また、人間の能力には色々なものがありますが、記憶力、理解力、判断力は人工知能の得意とするところであり、それに対して、創造力、指導力、決断力などは人間の得意とするところであると述べられています。
記憶力などではとても人間は人工知能には敵いません。従ってこれからは、記憶力、理解力、判断力などの能力を伸ばすことを考えるよりも、人工知能が(現時点では)不得意としている想像力、指導力、決断力などの能力を伸ばしていくことを考えた方が良い、と主張されています。
そのような想像力、指導力、決断力などのベースとなるのが「直観」だということですね。
今回、「パフォーマンスの方程式」を引用しましたが、これは、
生産性=「正確性」+「創造性」
の2つのパラメータで成り立っています。
人間は、創造性の部分において人工知能よりも優れていますが、ミスしてしまったりするので、正確性の部分では人工知能に劣ります。

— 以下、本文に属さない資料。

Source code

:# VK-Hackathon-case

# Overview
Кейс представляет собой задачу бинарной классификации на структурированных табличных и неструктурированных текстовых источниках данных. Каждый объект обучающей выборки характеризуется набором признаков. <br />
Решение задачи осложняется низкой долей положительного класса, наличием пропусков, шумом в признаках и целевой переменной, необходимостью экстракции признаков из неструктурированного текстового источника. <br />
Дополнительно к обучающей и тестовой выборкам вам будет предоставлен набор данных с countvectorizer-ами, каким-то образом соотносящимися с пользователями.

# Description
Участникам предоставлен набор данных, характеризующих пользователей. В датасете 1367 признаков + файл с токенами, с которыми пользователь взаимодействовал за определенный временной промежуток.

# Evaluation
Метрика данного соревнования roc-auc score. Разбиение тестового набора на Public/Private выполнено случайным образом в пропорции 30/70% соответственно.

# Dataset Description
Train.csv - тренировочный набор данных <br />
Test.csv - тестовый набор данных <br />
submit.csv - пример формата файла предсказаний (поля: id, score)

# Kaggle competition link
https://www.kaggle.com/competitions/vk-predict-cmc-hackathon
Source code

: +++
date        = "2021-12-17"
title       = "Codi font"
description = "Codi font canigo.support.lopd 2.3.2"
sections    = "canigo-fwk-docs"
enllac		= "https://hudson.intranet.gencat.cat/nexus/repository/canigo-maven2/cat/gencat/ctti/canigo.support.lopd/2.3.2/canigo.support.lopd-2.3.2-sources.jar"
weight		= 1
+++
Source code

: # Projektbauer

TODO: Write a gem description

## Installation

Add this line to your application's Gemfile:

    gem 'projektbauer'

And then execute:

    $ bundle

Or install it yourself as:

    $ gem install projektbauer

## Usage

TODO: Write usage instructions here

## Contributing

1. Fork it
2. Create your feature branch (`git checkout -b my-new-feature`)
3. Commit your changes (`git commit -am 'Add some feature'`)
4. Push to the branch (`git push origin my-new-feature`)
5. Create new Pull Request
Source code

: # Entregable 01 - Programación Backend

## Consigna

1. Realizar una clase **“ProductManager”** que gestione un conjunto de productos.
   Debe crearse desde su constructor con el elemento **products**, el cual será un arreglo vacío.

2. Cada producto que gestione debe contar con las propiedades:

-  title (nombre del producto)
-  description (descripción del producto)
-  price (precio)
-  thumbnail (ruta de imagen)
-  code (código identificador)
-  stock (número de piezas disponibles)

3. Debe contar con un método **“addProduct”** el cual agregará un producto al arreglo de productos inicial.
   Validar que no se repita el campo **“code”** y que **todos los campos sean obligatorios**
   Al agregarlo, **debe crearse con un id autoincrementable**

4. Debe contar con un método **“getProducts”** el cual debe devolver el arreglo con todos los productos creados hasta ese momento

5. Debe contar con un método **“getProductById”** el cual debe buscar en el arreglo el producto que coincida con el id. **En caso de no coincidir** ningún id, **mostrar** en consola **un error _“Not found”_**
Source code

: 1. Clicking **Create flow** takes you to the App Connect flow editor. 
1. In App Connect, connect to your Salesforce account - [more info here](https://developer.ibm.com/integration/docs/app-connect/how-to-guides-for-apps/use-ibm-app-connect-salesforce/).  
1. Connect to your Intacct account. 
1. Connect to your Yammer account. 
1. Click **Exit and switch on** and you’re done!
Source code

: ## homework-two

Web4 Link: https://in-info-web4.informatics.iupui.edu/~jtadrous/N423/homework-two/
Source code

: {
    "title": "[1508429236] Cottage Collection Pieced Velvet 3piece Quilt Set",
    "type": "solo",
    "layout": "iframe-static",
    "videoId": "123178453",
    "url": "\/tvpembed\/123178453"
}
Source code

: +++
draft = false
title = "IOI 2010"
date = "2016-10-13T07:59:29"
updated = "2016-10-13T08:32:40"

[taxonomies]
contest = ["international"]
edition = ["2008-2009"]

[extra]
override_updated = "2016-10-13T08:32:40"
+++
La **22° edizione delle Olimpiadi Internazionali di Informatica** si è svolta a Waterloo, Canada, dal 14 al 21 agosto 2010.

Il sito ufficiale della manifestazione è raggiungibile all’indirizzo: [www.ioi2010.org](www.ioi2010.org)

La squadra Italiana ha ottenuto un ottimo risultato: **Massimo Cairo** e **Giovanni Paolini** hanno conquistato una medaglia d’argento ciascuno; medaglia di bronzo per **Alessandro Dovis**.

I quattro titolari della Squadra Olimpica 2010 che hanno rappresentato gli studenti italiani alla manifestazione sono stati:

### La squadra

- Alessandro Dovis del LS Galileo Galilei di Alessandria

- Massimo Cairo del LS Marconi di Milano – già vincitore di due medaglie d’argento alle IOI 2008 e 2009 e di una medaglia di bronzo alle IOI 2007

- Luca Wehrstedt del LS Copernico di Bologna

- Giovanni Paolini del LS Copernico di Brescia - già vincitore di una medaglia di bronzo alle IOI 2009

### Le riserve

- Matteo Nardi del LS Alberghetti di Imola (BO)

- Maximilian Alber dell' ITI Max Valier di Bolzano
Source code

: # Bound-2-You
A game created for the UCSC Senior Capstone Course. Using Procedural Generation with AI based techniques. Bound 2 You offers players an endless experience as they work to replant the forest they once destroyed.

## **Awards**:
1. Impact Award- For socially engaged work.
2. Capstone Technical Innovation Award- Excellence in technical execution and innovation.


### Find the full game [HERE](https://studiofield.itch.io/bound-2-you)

両方を兼ね備えているに越したことはありませんが、これからは、「正確性」が求められるような仕事はどんどん人工知能に置き換えられていくでしょう。
従って、「創造性」が発揮される仕事に注力していくことが大切なのではないか、ということです。
2. すみ分けと共存
そう考えると私たちは、これからは「正確性」を要求される仕事については徐々に人工知能に任せることで「手放して」いって、それによって空いた時間で、創造力、指導力、決断力を必要とする仕事に注力していくのがベターだということになるでしょう。
これはつまり人工知能と人間がお互いの得意な所を活かして仕事を分担しあう。つまり、人工知能と人間との「すみ分け」が発生するということです。
最近は、「人工知能によって人間の仕事は奪われる」というような、危機感を煽るニュースや記事が多いように感じます。
実際それらの情報100%が嘘というわけではないでしょう。でも、私たちが自分自身の仕事を見つめなおしてみた時に、自分の仕事のどの部分が「将来的に人工知能によって代替されそうか(正確性を要する仕事か)」、またどの部分が「将来的にも代替されなさそうか(創造性を要する仕事か)」ということは今のうちからでも考えておくことができます。
ですから、今から「創造性を求められる仕事」の方に、自分のリソースをシフトさせて準備しておくことは可能なはずです。
それに加えてもう一点、考えておきたいのは、人工知能と人間の仕事を完全に分離してしまわない、ということです。
言い換えると、人工知能によって人間は自分の仕事の正確性にまつわる能力(記憶力、理解力、判断力)を高めることもできる、ということです。
人工知能には人間が感じる「恐怖心」がないといいます。
例えば、将棋や囲碁では人工知能がプロの棋士に勝利するようになりました。人間の棋士では恐怖を感じてしまい、とても指せないような手を人工知能は指してくるそうです。
これは人間の感じる「恐怖心」、つまり「生存本能」という「枠組み」を人工知能は最初から持っていないためです。
人間が潜在意識的に持っている枠組みの「外側の思考」が人工知能にはできるということです。
この、人間の思考の枠組みの「外側の思考」を、最初から「問題外」だと判断して、私たちが自分の能力を高めていくために使わない、というのはそれこそ「思考停止」だと思います。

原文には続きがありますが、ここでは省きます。